→ Exercise details
Below are lines of data, and only some are wanted. Please repeat exactly those from the line that has "[3rd Value Tag]" through the line that has "# Properties".

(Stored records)
╔══

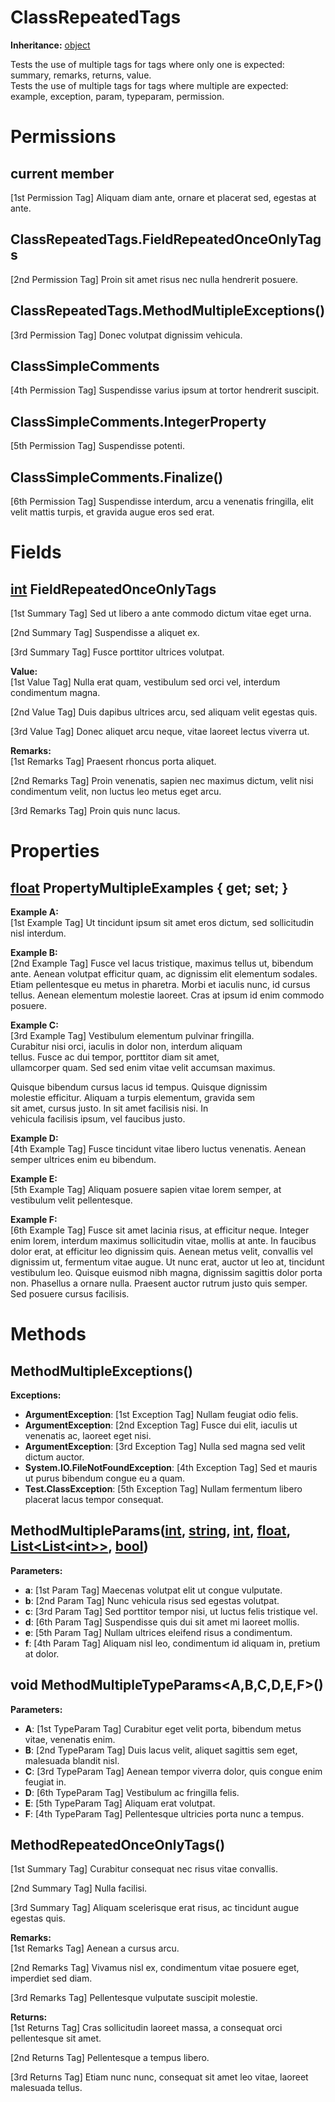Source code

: # ClassRepeatedTags

**Inheritance:** [object](https://docs.microsoft.com/en-us/dotnet/api/system.object)  
  
Tests the use of multiple tags for tags where only one is expected: summary, remarks, returns, value.  
Tests the use of multiple tags for tags where multiple are expected: example, exception, param, typeparam, permission.  
  
  

# Permissions

## current member

[1st Permission Tag] Aliquam diam ante, ornare et placerat sed, egestas at ante.  
  

## ClassRepeatedTags.FieldRepeatedOnceOnlyTags

[2nd Permission Tag] Proin sit amet risus nec nulla hendrerit posuere.  
  

## ClassRepeatedTags.MethodMultipleExceptions()

[3rd Permission Tag] Donec volutpat dignissim vehicula.  
  

## ClassSimpleComments

[4th Permission Tag] Suspendisse varius ipsum at tortor hendrerit suscipit.  
  

## ClassSimpleComments.IntegerProperty

[5th Permission Tag] Suspendisse potenti.  
  

## ClassSimpleComments.Finalize()

[6th Permission Tag] Suspendisse interdum, arcu a venenatis fringilla, elit velit mattis turpis, et gravida augue eros sed erat.  
  

# Fields

## [int](https://docs.microsoft.com/en-us/dotnet/api/system.int32) FieldRepeatedOnceOnlyTags

[1st Summary Tag] Sed ut libero a ante commodo dictum vitae eget urna.  
  
[2nd Summary Tag] Suspendisse a aliquet ex.  
  
[3rd Summary Tag] Fusce porttitor ultrices volutpat.  
  
  
**Value:**  
[1st Value Tag] Nulla erat quam, vestibulum sed orci vel, interdum condimentum magna.  
  
[2nd Value Tag] Duis dapibus ultrices arcu, sed aliquam velit egestas quis.  
  
[3rd Value Tag] Donec aliquet arcu neque, vitae laoreet lectus viverra ut.  
  
  
**Remarks:**  
[1st Remarks Tag] Praesent rhoncus porta aliquet.  
  
[2nd Remarks Tag] Proin venenatis, sapien nec maximus dictum, velit nisi condimentum velit, non luctus leo metus eget arcu.  
  
[3rd Remarks Tag] Proin quis nunc lacus.  
  
  

# Properties

## [float](https://docs.microsoft.com/en-us/dotnet/api/system.single) PropertyMultipleExamples { get; set; }

**Example A:**  
[1st Example Tag] Ut tincidunt ipsum sit amet eros dictum, sed sollicitudin nisl interdum.  
  
**Example B:**  
[2nd Example Tag] Fusce vel lacus tristique, maximus tellus ut, bibendum ante. Aenean volutpat efficitur quam, ac dignissim elit elementum sodales. Etiam pellentesque eu metus in pharetra. Morbi et iaculis nunc, id cursus tellus. Aenean elementum molestie laoreet. Cras at ipsum id enim commodo posuere.  
  
**Example C:**  
[3rd Example Tag] Vestibulum elementum pulvinar fringilla.   
Curabitur nisi orci, iaculis in dolor non, interdum aliquam   
tellus. Fusce ac dui tempor, porttitor diam sit amet,   
ullamcorper quam. Sed sed enim vitae velit accumsan maximus.   
  
Quisque bibendum cursus lacus id tempus. Quisque dignissim   
molestie efficitur. Aliquam a turpis elementum, gravida sem   
sit amet, cursus justo. In sit amet facilisis nisi. In   
vehicula facilisis ipsum, vel faucibus justo.  
  
**Example D:**  
[4th Example Tag] Fusce tincidunt vitae libero luctus venenatis. Aenean semper ultrices enim eu bibendum.  
  
**Example E:**  
[5th Example Tag] Aliquam posuere sapien vitae lorem semper, at vestibulum velit pellentesque.  
  
**Example F:**  
[6th Example Tag] Fusce sit amet lacinia risus, at efficitur neque. Integer enim lorem, interdum maximus sollicitudin vitae, mollis at ante. In faucibus dolor erat, at efficitur leo dignissim quis. Aenean metus velit, convallis vel dignissim ut, fermentum vitae augue. Ut nunc erat, auctor ut leo at, tincidunt vestibulum leo. Quisque euismod nibh magna, dignissim sagittis dolor porta non. Phasellus a ornare nulla. Praesent auctor rutrum justo quis semper. Sed posuere cursus facilisis.  
  
  

# Methods

##  MethodMultipleExceptions()

**Exceptions:**  
* **ArgumentException**: [1st Exception Tag] Nullam feugiat odio felis.  
* **ArgumentException**: [2nd Exception Tag] Fusce dui elit, iaculis ut venenatis ac, laoreet eget nisi.  
* **ArgumentException**: [3rd Exception Tag] Nulla sed magna sed velit dictum auctor.  
* **System.IO.FileNotFoundException**: [4th Exception Tag] Sed et mauris ut purus bibendum congue eu a quam.  
* **Test.ClassException**: [5th Exception Tag] Nullam fermentum libero placerat lacus tempor consequat.  

  

##  MethodMultipleParams([int](https://docs.microsoft.com/en-us/dotnet/api/system.int32), [string](https://docs.microsoft.com/en-us/dotnet/api/system.string), [int](https://docs.microsoft.com/en-us/dotnet/api/system.int32), [float](https://docs.microsoft.com/en-us/dotnet/api/system.single), [List&lt;List&lt;int&gt;&gt;](https://docs.microsoft.com/en-us/dotnet/api/system.collections.generic.list-1), [bool](https://docs.microsoft.com/en-us/dotnet/api/system.boolean))

**Parameters:**

* **a**: [1st Param Tag] Maecenas volutpat elit ut congue vulputate.  
* **b**: [2nd Param Tag] Nunc vehicula risus sed egestas volutpat.  
* **c**: [3rd Param Tag] Sed porttitor tempor nisi, ut luctus felis tristique vel.  
* **d**: [6th Param Tag] Suspendisse quis dui sit amet mi laoreet mollis.  
* **e**: [5th Param Tag] Nullam ultrices eleifend risus a condimentum.  
* **f**: [4th Param Tag] Aliquam nisl leo, condimentum id aliquam in, pretium at dolor.  

  

## void MethodMultipleTypeParams<A,B,C,D,E,F>()

**Parameters:**

* **A**: [1st TypeParam Tag] Curabitur eget velit porta, bibendum metus vitae, venenatis enim.  
* **B**: [2nd TypeParam Tag] Duis lacus velit, aliquet sagittis sem eget, malesuada blandit nisl.  
* **C**: [3rd TypeParam Tag] Aenean tempor viverra dolor, quis congue enim feugiat in.  
* **D**: [6th TypeParam Tag] Vestibulum ac fringilla felis.  
* **E**: [5th TypeParam Tag] Aliquam erat volutpat.  
* **F**: [4th TypeParam Tag] Pellentesque ultricies porta nunc a tempus.  

  

##  MethodRepeatedOnceOnlyTags()

[1st Summary Tag] Curabitur consequat nec risus vitae convallis.  
  
[2nd Summary Tag] Nulla facilisi.  
  
[3rd Summary Tag] Aliquam scelerisque erat risus, ac tincidunt augue egestas quis.  
  
  
**Remarks:**  
[1st Remarks Tag] Aenean a cursus arcu.  
  
[2nd Remarks Tag] Vivamus nisl ex, condimentum vitae posuere eget, imperdiet sed diam.  
  
[3rd Remarks Tag] Pellentesque vulputate suscipit molestie.  
  
  
**Returns:**  
[1st Returns Tag] Cras sollicitudin laoreet massa, a consequat orci pellentesque sit amet.  
  
[2nd Returns Tag] Pellentesque a tempus libero.  
  
[3rd Returns Tag] Etiam nunc nunc, consequat sit amet leo vitae, laoreet malesuada tellus.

╚══

→ Response
[3rd Value Tag] Donec aliquet arcu neque, vitae laoreet lectus viverra ut.  
  
  
**Remarks:**  
[1st Remarks Tag] Praesent rhoncus porta aliquet.  
  
[2nd Remarks Tag] Proin venenatis, sapien nec maximus dictum, velit nisi condimentum velit, non luctus leo metus eget arcu.  
  
[3rd Remarks Tag] Proin quis nunc lacus.  
  
  

# Properties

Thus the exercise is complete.